Assignment. Give the number of lines below that contain the word "together", and nothing else.

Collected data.

┌──

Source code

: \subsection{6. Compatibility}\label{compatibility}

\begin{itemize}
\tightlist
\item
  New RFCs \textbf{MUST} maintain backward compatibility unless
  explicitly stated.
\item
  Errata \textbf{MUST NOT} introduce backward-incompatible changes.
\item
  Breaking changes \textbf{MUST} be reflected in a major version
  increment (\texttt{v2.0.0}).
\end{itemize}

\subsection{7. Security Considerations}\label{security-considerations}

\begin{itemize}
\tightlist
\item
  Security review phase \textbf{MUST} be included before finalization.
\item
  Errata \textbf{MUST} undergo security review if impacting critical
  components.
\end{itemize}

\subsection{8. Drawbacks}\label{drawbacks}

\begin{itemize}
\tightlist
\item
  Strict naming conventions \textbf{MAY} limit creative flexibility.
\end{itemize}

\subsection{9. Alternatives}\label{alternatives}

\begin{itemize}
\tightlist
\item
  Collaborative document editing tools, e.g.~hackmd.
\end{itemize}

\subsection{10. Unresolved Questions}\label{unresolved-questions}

└──
┌──

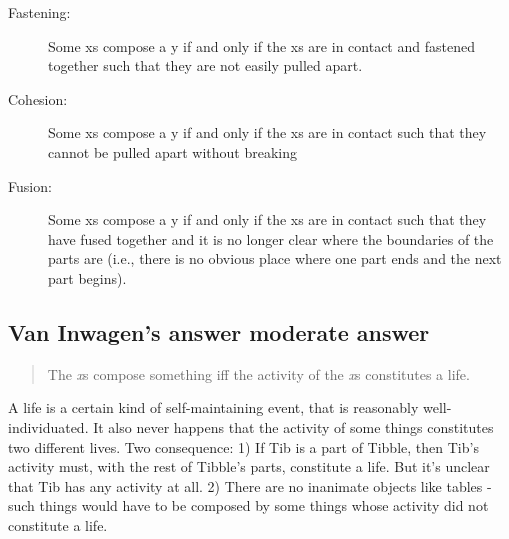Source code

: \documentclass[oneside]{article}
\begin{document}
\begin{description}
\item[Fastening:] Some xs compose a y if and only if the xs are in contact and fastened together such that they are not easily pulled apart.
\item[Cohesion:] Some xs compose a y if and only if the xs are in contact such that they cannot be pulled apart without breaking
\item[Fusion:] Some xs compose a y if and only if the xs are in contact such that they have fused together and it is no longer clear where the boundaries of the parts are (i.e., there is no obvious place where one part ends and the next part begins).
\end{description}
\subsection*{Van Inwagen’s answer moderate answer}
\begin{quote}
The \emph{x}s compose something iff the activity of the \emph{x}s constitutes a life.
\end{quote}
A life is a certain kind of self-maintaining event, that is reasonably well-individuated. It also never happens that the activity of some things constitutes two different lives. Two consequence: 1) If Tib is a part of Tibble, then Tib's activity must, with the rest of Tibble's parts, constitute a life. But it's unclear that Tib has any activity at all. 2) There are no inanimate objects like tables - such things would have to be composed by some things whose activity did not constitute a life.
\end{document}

└──

Answer to this problem. 2